Some daft technical mistakes too. I'll correct those for when it's up on my website.

Juliana, splendid suggestions, and fits perfectly with Malthus' wife [she's introduced in the essentially finished but unreleased Sir Edric's Kingdom].

Thanks for the many useful suggestions and kind comments :)
 
Congratulations on 5k. How do you do it?

I like it. A lot. It was fast - perhaps too fast for Court(?) - but the characters were all immediately accessible and likeable. It's very different from Forget Me Not, though, isn't it! ;)

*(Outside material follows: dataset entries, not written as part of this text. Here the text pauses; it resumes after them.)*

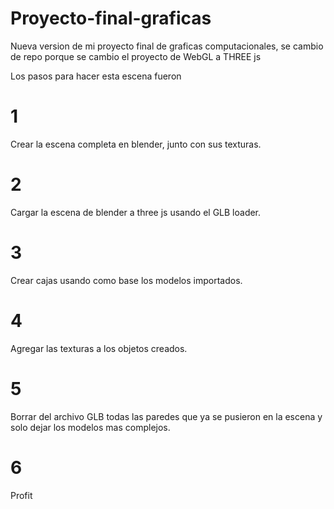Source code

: # Proyecto-final-graficas
Nueva version de mi proyecto final de graficas computacionales, se cambio de repo porque se cambio el proyecto de WebGL a THREE js

Los pasos para hacer esta escena fueron
# 1
Crear la escena completa en blender, junto con sus texturas.
# 2
Cargar la escena de blender a three js usando el GLB loader.
# 3
Crear cajas usando como base los modelos importados.
# 4
Agregar las texturas a los objetos creados.
# 5
Borrar del archivo GLB todas las paredes que ya se pusieron en la escena y solo dejar los modelos mas complejos.
# 6
Profit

I see you've had a few responses, one of which is TJ's so I'm guessing some, or all, of what I'm about to say may be redundant, but not having read their comments yet...

  • At times it comes across as a bit dialogue tag-y. In the opening, I would consider limiting yourself to either 'he complained' or 'he scowled.' I know the scowl is not a tag as such, but it seems somehow unnecessary to have both.
  • I think get up should be get-up
  • 'very slightly' adjusting his wig also seems redundant. Could it be changed to something like 'fractionally' without losing your style?
  • Probably this is intended, but aren't we innocent until proven guilty? Would a Judge call a defendant 'criminal scum'?
  • Double ands. When the guards stomped off and..., it might flow better if you lost the second and. Perhaps: the guards stomped off to drag in...
  • This is an unspeakably egrrrrrreeeeegious suggestion, but if Corkwell is not an already-established character in your other works, I beg you change his name to Cockwell. :D
  • you honour - typo.
So, all these are very small observations and it reads great for a first draft. I love the dubious moustache and all the cockerel gags really made me chuckle despite myself.
 
Phyrebrat, I just ramble a lot :p

The speed is due to both Sir Edric usually being faster than everything else I write, and me just wanting to finish it quickly.

And, yes, it is rather different to Forget Me Not. Like an octopus of writing, I cunningly change my form to fit the genre :D

I do sometimes overdo the dialogue tags, it's true. Sir Edric's unorthodox approach to the impartiality of a court is entirely intentional. And Corkwell is very well-established (well, she has a role in The Adventures of Sir Edric, and a significantly larger presence in the as-yet-unpublished Sir Edric's Kingdom).

Cock-fighting was the most popular sport in England until a couple of centuries ago. Even villages would have their own cockpits. I use it a bit in my 'serious' writing, which obviously means double entendres, intended or not, can happen quite a bit.

Thanks, everyone, for the helpful comments. I will put it up on my website's free stories section: Free Stories once I've finished the chapter I'm writing currently, and make the various changes.
 
Everyone has beat me to the punch. Very funny. Congrats on the 5,000, Thad.
 
Thanks, Droflet.

Although I can't help notice how suspiciously defensive the description underneath your name is...
 
Droflet: "I don't teach chickens how to dance."

You can't hide your deviant dancing chicken ways protesting so much.
 
Huh? Well, I DON'T teach chickens how to dance. Although I must mention that when I went looking for my avatar I simply typed chicken images into google. My lord, there are some sickos out there.